Pro-Life Articles

The Views Of The Catholic Church On Abortion

Catholic Church on AbortionMany have asked what are the views of the Catholic Church on abortion.  Well the Catholic Church has consistently pronounced abortion as a grave evil. Christian writers from the first-century author of the Didache, all the way to Pope John Paul II in his encyclical Evangelium Vitae (” The Gospel of Life”), have preserved that the Bible forbids abortion, simply as it forbids murder. This article will definitely deliver some examples of this constant witness from the literatures of the Daddies of the Church.

As the early Christian writer Tertullian pointed out, the regulation of Moses got meticulous penalties for inducing an abortion. Hebrew: “therefore that her youngster comes out” If there is major injury, you are to take life for life, eye for eye, tooth for tooth, hand for hand, foot for foot”.

This applies the lex talionis or “regulation of retribution” to abortion. The lex talionis forms the just physical punishment for an injury (eye for eye, tooth for tooth, life for life, compared to the much greater retributions that had actually been frequent in the past, such as life for eye, life for tooth, lives of the offender’s loved ones for one life).

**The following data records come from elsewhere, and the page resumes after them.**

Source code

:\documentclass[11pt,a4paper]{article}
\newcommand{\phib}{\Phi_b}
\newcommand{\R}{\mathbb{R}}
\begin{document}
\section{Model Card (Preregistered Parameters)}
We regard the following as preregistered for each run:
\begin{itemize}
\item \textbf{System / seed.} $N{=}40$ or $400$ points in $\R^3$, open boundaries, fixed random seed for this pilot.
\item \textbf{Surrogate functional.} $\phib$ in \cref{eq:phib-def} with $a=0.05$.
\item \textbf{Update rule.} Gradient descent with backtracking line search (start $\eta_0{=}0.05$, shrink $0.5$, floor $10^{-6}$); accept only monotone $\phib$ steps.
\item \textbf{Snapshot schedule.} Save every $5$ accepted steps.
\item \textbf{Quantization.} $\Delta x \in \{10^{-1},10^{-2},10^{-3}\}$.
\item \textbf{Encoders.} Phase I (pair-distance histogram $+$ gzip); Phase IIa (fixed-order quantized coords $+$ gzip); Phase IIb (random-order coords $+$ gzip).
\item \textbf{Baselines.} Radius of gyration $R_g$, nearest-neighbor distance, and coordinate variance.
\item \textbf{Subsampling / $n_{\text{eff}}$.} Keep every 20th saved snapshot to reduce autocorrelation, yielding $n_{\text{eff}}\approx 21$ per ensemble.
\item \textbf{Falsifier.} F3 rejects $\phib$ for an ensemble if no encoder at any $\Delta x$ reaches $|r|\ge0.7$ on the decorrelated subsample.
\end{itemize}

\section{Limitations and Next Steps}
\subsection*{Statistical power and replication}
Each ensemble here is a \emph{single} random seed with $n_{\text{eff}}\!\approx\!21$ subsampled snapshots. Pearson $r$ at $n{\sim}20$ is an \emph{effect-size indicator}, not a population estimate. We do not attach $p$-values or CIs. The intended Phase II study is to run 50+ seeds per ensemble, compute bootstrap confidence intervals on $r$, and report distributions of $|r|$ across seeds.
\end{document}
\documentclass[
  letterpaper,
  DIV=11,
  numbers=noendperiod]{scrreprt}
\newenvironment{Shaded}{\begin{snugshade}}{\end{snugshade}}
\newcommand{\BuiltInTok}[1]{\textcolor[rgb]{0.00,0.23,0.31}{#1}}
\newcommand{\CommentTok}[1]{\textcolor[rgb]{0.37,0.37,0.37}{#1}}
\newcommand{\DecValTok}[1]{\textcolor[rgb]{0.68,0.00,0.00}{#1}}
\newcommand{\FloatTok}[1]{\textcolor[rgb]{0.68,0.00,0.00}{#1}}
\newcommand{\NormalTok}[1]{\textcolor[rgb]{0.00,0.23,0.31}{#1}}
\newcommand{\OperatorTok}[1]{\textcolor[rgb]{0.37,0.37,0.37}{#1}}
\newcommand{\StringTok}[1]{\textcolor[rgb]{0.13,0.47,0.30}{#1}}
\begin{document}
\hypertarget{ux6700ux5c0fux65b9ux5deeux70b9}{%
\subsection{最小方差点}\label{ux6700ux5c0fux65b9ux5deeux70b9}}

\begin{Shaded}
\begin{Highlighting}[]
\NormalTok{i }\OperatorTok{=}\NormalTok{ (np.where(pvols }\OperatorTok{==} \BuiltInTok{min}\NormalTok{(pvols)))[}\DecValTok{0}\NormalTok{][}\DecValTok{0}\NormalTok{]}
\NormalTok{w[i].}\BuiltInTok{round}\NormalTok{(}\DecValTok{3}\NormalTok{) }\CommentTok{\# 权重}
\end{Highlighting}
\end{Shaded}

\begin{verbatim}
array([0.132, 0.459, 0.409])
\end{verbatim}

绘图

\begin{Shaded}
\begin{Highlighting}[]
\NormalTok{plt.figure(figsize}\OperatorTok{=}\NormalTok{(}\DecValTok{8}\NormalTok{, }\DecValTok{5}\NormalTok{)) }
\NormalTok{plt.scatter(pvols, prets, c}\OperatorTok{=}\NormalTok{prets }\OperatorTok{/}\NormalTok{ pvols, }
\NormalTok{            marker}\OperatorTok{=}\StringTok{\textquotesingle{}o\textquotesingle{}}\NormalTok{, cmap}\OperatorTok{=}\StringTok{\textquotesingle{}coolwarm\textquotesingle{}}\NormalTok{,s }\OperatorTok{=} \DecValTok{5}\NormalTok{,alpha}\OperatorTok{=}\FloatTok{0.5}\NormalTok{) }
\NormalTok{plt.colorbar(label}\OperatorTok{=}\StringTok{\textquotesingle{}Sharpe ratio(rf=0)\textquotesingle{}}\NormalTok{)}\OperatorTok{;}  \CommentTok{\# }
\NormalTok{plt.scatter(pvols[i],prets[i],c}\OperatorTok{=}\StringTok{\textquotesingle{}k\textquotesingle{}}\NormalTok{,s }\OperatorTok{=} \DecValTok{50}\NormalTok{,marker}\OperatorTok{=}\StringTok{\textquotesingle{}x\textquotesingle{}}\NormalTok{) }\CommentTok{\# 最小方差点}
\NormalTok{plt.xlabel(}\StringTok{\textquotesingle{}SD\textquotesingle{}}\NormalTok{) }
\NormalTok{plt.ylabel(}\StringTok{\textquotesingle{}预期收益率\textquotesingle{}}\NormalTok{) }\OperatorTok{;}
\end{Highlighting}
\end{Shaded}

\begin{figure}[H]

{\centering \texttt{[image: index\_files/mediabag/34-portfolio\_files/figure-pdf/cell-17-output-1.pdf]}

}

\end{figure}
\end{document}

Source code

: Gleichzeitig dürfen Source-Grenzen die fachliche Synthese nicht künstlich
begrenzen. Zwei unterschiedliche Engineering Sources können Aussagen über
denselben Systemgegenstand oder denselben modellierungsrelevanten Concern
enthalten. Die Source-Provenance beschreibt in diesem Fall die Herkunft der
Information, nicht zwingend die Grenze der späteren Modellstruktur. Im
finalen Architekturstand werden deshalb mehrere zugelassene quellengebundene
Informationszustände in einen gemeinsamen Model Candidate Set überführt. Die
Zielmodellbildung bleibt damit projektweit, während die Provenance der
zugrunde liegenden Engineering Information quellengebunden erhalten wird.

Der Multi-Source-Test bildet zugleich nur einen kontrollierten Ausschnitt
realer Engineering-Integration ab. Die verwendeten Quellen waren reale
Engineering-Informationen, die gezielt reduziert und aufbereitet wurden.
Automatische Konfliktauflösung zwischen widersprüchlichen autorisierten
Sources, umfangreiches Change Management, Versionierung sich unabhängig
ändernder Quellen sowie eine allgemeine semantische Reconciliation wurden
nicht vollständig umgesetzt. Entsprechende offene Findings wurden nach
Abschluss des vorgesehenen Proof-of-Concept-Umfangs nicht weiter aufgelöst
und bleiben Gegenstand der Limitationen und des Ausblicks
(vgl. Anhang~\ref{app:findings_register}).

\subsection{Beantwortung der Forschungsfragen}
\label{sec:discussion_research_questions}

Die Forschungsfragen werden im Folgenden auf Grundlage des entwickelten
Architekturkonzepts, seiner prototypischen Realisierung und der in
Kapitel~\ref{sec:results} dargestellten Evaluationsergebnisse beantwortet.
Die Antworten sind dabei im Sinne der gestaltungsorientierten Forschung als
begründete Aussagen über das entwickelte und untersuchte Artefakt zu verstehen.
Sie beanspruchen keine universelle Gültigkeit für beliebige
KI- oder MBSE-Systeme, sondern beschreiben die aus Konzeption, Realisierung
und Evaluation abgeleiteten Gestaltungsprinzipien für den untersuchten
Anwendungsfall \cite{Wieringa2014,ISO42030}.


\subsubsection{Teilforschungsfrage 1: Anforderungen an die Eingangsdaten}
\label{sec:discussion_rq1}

Human life must be respected and protected absolutely from the moment of conception. From the first moment of his existence, a human being must be recognized as having the rights of a person – among which is the inviolable right of every innocent being to life. Before I formed you in the womb I knew you, and before you were born I consecrated you. My frame was not hidden from you, when I was being made in secret, intricately wrought in the depths of the earth.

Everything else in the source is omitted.